The fundamentals of truth, love, and justice consist of certain specific ingredients without which these virtues are impossible to attain. These have not been thoroughly studied and only the more obvious ones are recognizable. In infancy we begin to train children not to perceive what they actually perceive. They acquire inaccurate percepts and concepts of persons, places, and things. They begin with a stock of false tools which multiply as their application increases. The most harmful superstitions are formed very early in childhood: that a

black skin is unclean; that a policeman is wicked; that sugar is a harmful food; that dark places are infested by bogy men; that all snakes are poisonous; that all dogs bite and all cats scratch; that parents are perfect; that the stork brings babies; that only red apples are sweet; that clothing is for decoration, etc.

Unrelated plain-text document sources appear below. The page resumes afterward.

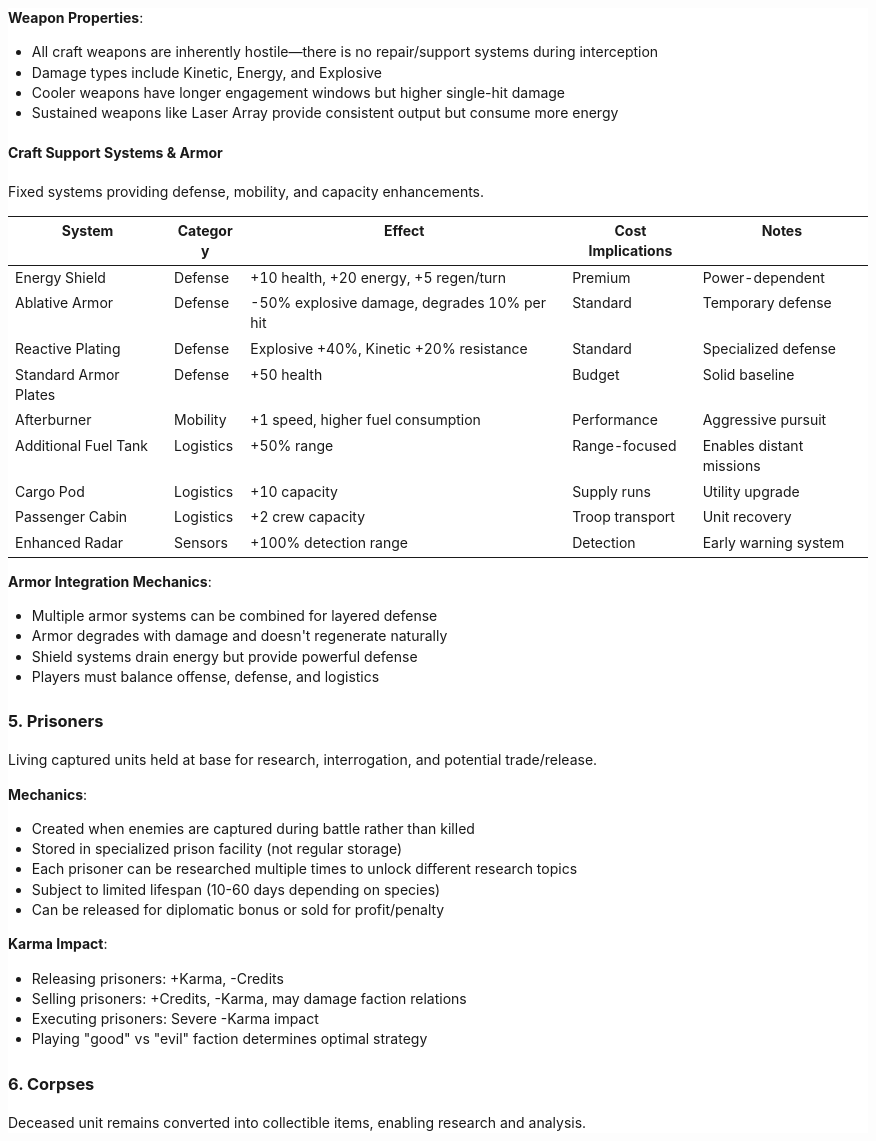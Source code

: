 **Weapon Properties**:
- All craft weapons are inherently hostile—there is no repair/support systems during interception
- Damage types include Kinetic, Energy, and Explosive
- Cooler weapons have longer engagement windows but higher single-hit damage
- Sustained weapons like Laser Array provide consistent output but consume more energy

#### Craft Support Systems & Armor

Fixed systems providing defense, mobility, and capacity enhancements.

| System | Category | Effect | Cost Implications | Notes |
|--------|----------|--------|-------------------|-------|
| Energy Shield | Defense | +10 health, +20 energy, +5 regen/turn | Premium | Power-dependent |
| Ablative Armor | Defense | -50% explosive damage, degrades 10% per hit | Standard | Temporary defense |
| Reactive Plating | Defense | Explosive +40%, Kinetic +20% resistance | Standard | Specialized defense |
| Standard Armor Plates | Defense | +50 health | Budget | Solid baseline |
| Afterburner | Mobility | +1 speed, higher fuel consumption | Performance | Aggressive pursuit |
| Additional Fuel Tank | Logistics | +50% range | Range-focused | Enables distant missions |
| Cargo Pod | Logistics | +10 capacity | Supply runs | Utility upgrade |
| Passenger Cabin | Logistics | +2 crew capacity | Troop transport | Unit recovery |
| Enhanced Radar | Sensors | +100% detection range | Detection | Early warning system |

**Armor Integration Mechanics**:
- Multiple armor systems can be combined for layered defense
- Armor degrades with damage and doesn't regenerate naturally
- Shield systems drain energy but provide powerful defense
- Players must balance offense, defense, and logistics

### 5. **Prisoners**

Living captured units held at base for research, interrogation, and potential trade/release.

**Mechanics**:
- Created when enemies are captured during battle rather than killed
- Stored in specialized prison facility (not regular storage)
- Each prisoner can be researched multiple times to unlock different research topics
- Subject to limited lifespan (10-60 days depending on species)
- Can be released for diplomatic bonus or sold for profit/penalty

**Karma Impact**:
- Releasing prisoners: +Karma, -Credits
- Selling prisoners: +Credits, -Karma, may damage faction relations
- Executing prisoners: Severe -Karma impact
- Playing "good" vs "evil" faction determines optimal strategy

### 6. **Corpses**

Deceased unit remains converted into collectible items, enabling research and analysis.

In the school the teacher can render the greatest service toward the development of moral persons by helping the child to form habits of accurate, rapid, attentive observation, manipulation, reading, writing, and study. The child who is permitted to make inaccurate replies, form inaccurate word pictures, form incorrect word meanings, report inaccurate accounts of experiences, give inaccurate accounts of events can never attain a high degree of truth, love, and justice. The child who is equipped with an inadequate vocabulary cannot interpret or reproduce the truth. The child who is deficient in fundamental information builds up a body of fanciful patterns concerning persons, institutions, and places.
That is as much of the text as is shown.